Между полукружиями музыкантов и певцов возвышалась деревянная платформа, посреди которой торчал длинный шест. Трое пищух возились со сложенными у его подножия дровами. Вот они развели огонь и отошли на безопасное расстояние, внимательно следя, чтобы пламя не перекинулось на платформу. Судя по громадному количеству устилавшего хворост лапника, от костра требовался не столько жар, сколько как можно больше дыма; вдобавок пищухи непрерывно подкидывали в огонь листья и кору.
Ветер гнал дым на существо, привязанное к высокому шесту.
Горемычный пленник был одет в рубашку и штаны из змеиной кожи, а обут в кожаные башмаки; его передние лапы утопали в огромных, кожаных же, варежках. Костюм бедолаги дополняли медные шипы, череда которых начиналась от башмаков и заканчивалась на широких плечах. Джон-Том никак не мог сообразить, какой цели служат шипы – то ли они используются как украшения, то ли как средство обороны.
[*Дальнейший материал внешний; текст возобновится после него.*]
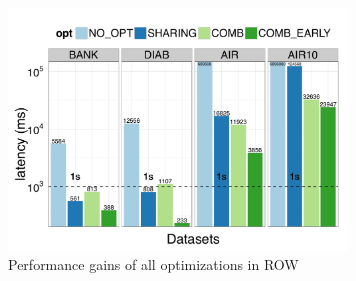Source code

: 
\begin{figure}[h]
	\centering
	\includegraphics[width=9cm] {Images/all_opt_real_data_row.pdf}
	\caption{Performance gains of all optimizations in ROW}
	\label{fig:share_prune_row}
	\vspace{-15pt}
\end{figure}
Юноша припомнил, что у некоторых воинственных народов такие шипы применяются и для того, и для другого. Талию пленника перехватывал усеянный медными заклепками ремень; второй, немногим короче, облегал шею.
Ростом узник был около четырех с половиной футов, хотя казался ниже из-за того, что опустил голову. Он кашлял и чихал, будучи не в силах не дышать, а следовательно, не вдыхать густой черный дым.
На краю платформы лежал большой заплечный мешок, выделанный, по-видимому, из той же самой кожи, какая пошла на одежду обреченного на удушье существа. Размеры мешка производили весьма внушительное впечатление. К нему была приторочена тонкая сабля, которая, если поставить ее вертикально, достала бы, должно быть, рукояткой до плеча своего владельца. Время от времени дым относило в сторону, и тогда путешественникам представлялась возможность как следует разглядеть пленника. Не узнать того было поистине немыслимо; таких, как он, узнают, как правило, с первого взгляда.
– Что он тут делает? – прошептал изумленный Джон-Том. – Я думал, коалы предпочитают тропики. Во всяком случае, в Колоколесье они мне не встречались.
– Ты прав, мой мальчик, они редкие гости в наших краях, – отозвался Клотагорб. – И вправду интересно, что погнало его в такую даль? Надо отметить, одет он как раз по погоде.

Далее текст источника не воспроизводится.